Visually Represented

The roadmap is best represented in a visual manner. The use of time spans, sequencing, colors, shapes, symbols, and icons can help make the dense amount of information being presented more consumable and relevant to the audience.

Collaborative in Nature

The development of the roadmap is collaborative in nature. It typically requires input from a wide group of individuals with expertise in varying areas. This collaboration enables dependencies to be identified and key milestones to be established that will need to occur to reach the end goal.

Code Named

The effort that is represented by the roadmap often has a code name associated with it. This naming allows a context for discussions to be established among those involved with the effort. A code name also minimizes information to those who are not familiar with the effort if confidentiality is a concern.

Context Dependent (Personalized)

There is no right way, process, or format for developing a roadmap. The roadmap itself needs to be highly relevant to the organization that is developing it. It needs to use domain-specific names, categories, symbology, colors, goals, and strategies that are common and familiar to your business and industry. You need the roadmap to be easily consumable by a broad audience. The more foreign language and unfamiliar concepts that are introduced into the process, the more challenging it will be for people to understand what is to be accomplished.

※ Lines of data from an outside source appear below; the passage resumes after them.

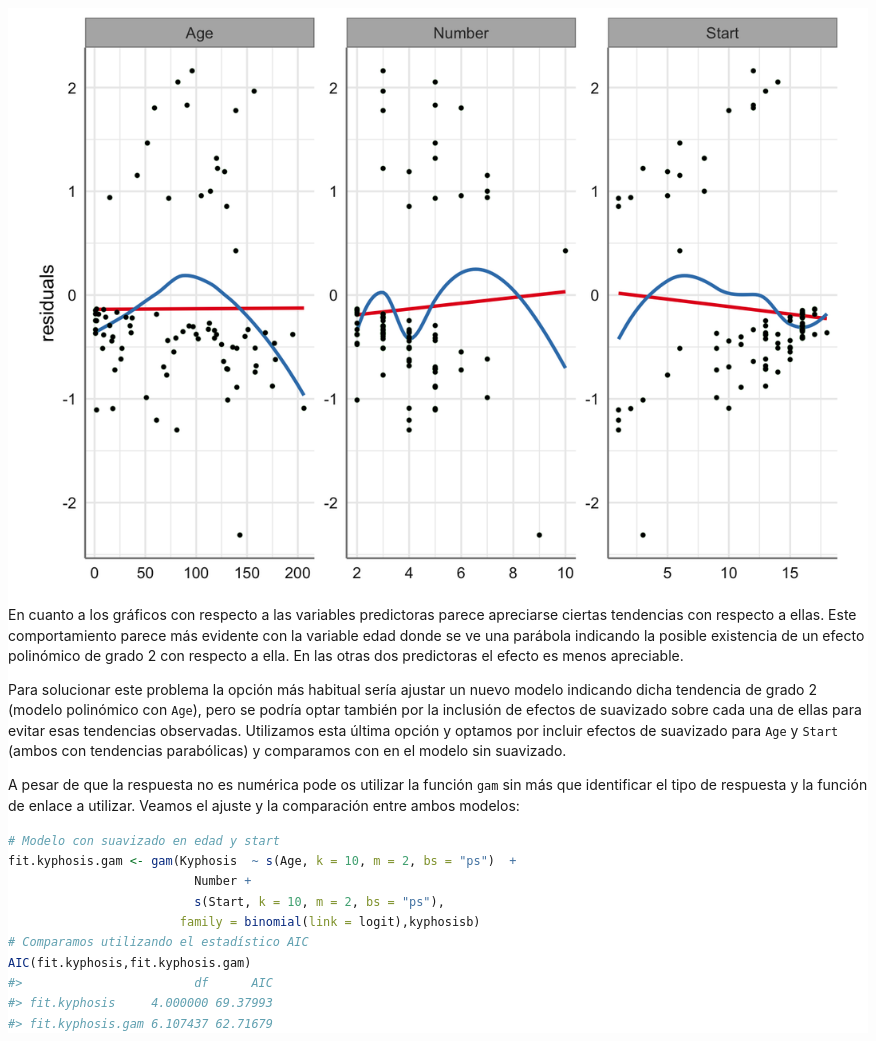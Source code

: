 <img src="12-GLMBinomial_files/figure-html/binom027-1.png" width="95%" style="display: block; margin: auto;" />

En cuanto a los gráficos con respecto a las variables predictoras parece apreciarse ciertas tendencias con respecto a ellas. Este comportamiento parece más evidente con la variable edad donde se ve una parábola indicando la posible existencia de un efecto polinómico de grado 2 con respecto a ella. En las otras dos predictoras el efecto es menos apreciable.

Para solucionar este problema la opción más habitual sería ajustar un nuevo modelo indicando dicha tendencia de grado 2 (modelo polinómico con `Age`), pero se podría optar también por la inclusión de efectos de suavizado sobre cada una de ellas para evitar esas tendencias observadas. Utilizamos esta última opción y optamos por incluir efectos de suavizado para `Age`  y `Start` (ambos con tendencias parabólicas) y comparamos con en el modelo sin suavizado. 

A pesar de que la respuesta no es numérica pode os utilizar la función `gam` sin más que identificar el tipo de respuesta y la función de enlace a utilizar. Veamos el ajuste y la comparación entre ambos modelos:
  

```r
# Modelo con suavizado en edad y start
fit.kyphosis.gam <- gam(Kyphosis  ~ s(Age, k = 10, m = 2, bs = "ps")  + 
                          Number + 
                          s(Start, k = 10, m = 2, bs = "ps"),
                        family = binomial(link = logit),kyphosisb)
# Comparamos utilizando el estadístico AIC
AIC(fit.kyphosis,fit.kyphosis.gam)
#>                        df      AIC
#> fit.kyphosis     4.000000 69.37993
#> fit.kyphosis.gam 6.107437 62.71679
```
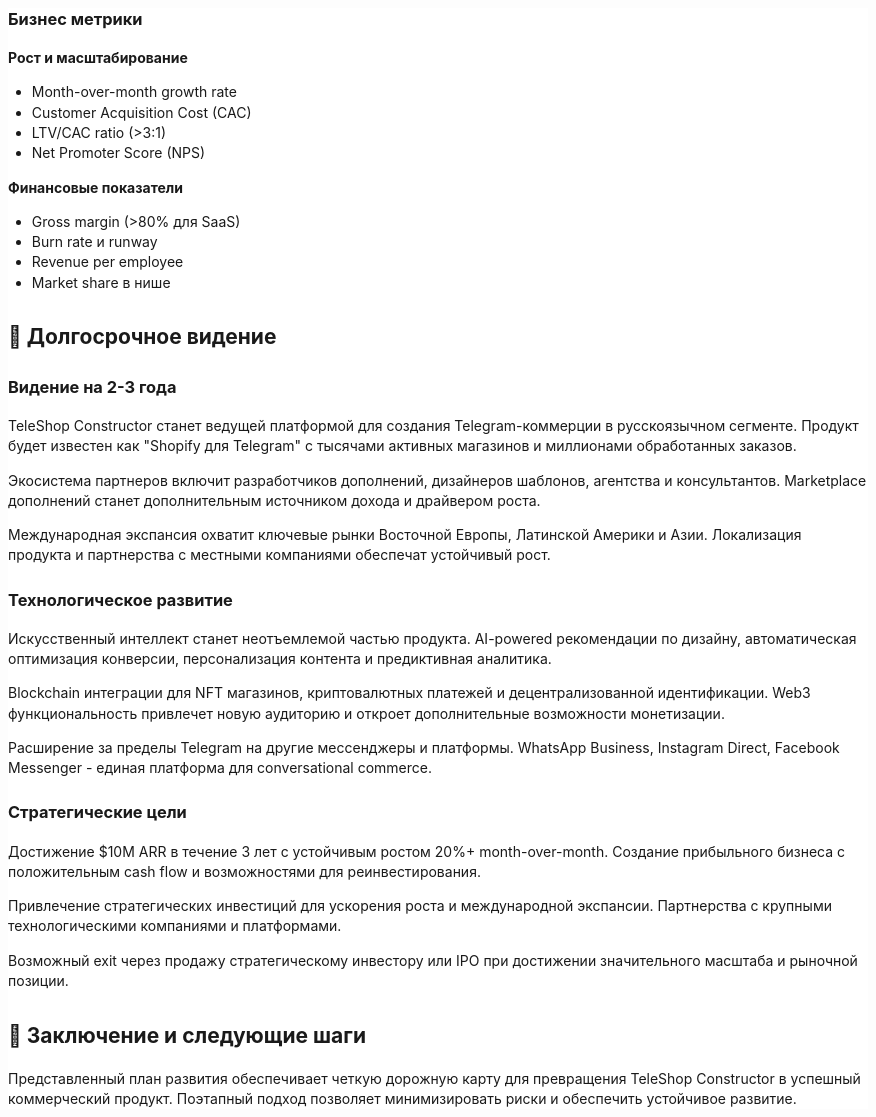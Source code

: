 ### Бизнес метрики

**Рост и масштабирование**
- Month-over-month growth rate
- Customer Acquisition Cost (CAC)
- LTV/CAC ratio (>3:1)
- Net Promoter Score (NPS)

**Финансовые показатели**
- Gross margin (>80% для SaaS)
- Burn rate и runway
- Revenue per employee
- Market share в нише

## 🔮 Долгосрочное видение

### Видение на 2-3 года

TeleShop Constructor станет ведущей платформой для создания Telegram-коммерции в русскоязычном сегменте. Продукт будет известен как "Shopify для Telegram" с тысячами активных магазинов и миллионами обработанных заказов.

Экосистема партнеров включит разработчиков дополнений, дизайнеров шаблонов, агентства и консультантов. Marketplace дополнений станет дополнительным источником дохода и драйвером роста.

Международная экспансия охватит ключевые рынки Восточной Европы, Латинской Америки и Азии. Локализация продукта и партнерства с местными компаниями обеспечат устойчивый рост.

### Технологическое развитие

Искусственный интеллект станет неотъемлемой частью продукта. AI-powered рекомендации по дизайну, автоматическая оптимизация конверсии, персонализация контента и предиктивная аналитика.

Blockchain интеграции для NFT магазинов, криптовалютных платежей и децентрализованной идентификации. Web3 функциональность привлечет новую аудиторию и откроет дополнительные возможности монетизации.

Расширение за пределы Telegram на другие мессенджеры и платформы. WhatsApp Business, Instagram Direct, Facebook Messenger - единая платформа для conversational commerce.

### Стратегические цели

Достижение $10M ARR в течение 3 лет с устойчивым ростом 20%+ month-over-month. Создание прибыльного бизнеса с положительным cash flow и возможностями для реинвестирования.

Привлечение стратегических инвестиций для ускорения роста и международной экспансии. Партнерства с крупными технологическими компаниями и платформами.

Возможный exit через продажу стратегическому инвестору или IPO при достижении значительного масштаба и рыночной позиции.

## 🎯 Заключение и следующие шаги

Представленный план развития обеспечивает четкую дорожную карту для превращения TeleShop Constructor в успешный коммерческий продукт. Поэтапный подход позволяет минимизировать риски и обеспечить устойчивое развитие.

Multidisciplinary and Specialized

Most roadmaps go beyond the knowledge and expertise of a single person and often of an organization. Gathering the right set of people who can speak to the nuances of the plan to be pursued is critical to developing a roadmap. If you don’t have all of the expertise that is required within your organization, you may have to bring in external experts or consultants to help speak to the areas that are new or unknown to the organization.

Prioritized

Roadmaps are as much about what you want to exclude as what you want to accomplish. They are about making tough decisions and prioritizing what to include and when it needs to be accomplished. A roadmap is not just a wish list.

Iterative in Nature

Roadmaps are inherently iterative in nature. As the roadmap is socialized to a broader audience, new details, new dependencies, and new risks emerge and some fade away. This updated information needs to be fed back into the roadmap, which leads to its evolutionary and organic nature.

Updated

Roadmaps need to be living documents. The group that owns and develops the roadmap needs to keep it relevant by updating it on a monthly, quarterly, or yearly basis to reflect progress, changes, new dependencies, or changes in sequence. Over time, it can be interesting to see the progression of a roadmap as it evolves. When new versions of the roadmap are created, a date or version identifier should be placed on the roadmap to let those who are consuming the information understand whether it is current or historical in nature.

Published

Roadmaps should be published to a location that allows for them to be consumed and commented on by a sufficiently broad set of people. Access to the roadmap may be limited to those who are directly involved with the effort or those who are relatively close to it due to confidentiality or strategic concerns. The goal is to engage the broadest possible set of individuals who can provide appropriate feedback. Because of their strategic nature, most roadmaps are not publicly available.

Measurable

Progress on execution of the roadmap should be clearly measurable. The steps that are identified in the progression toward the end state need to be small enough that a regular heartbeat of progress is visible to all who are involved with the effort.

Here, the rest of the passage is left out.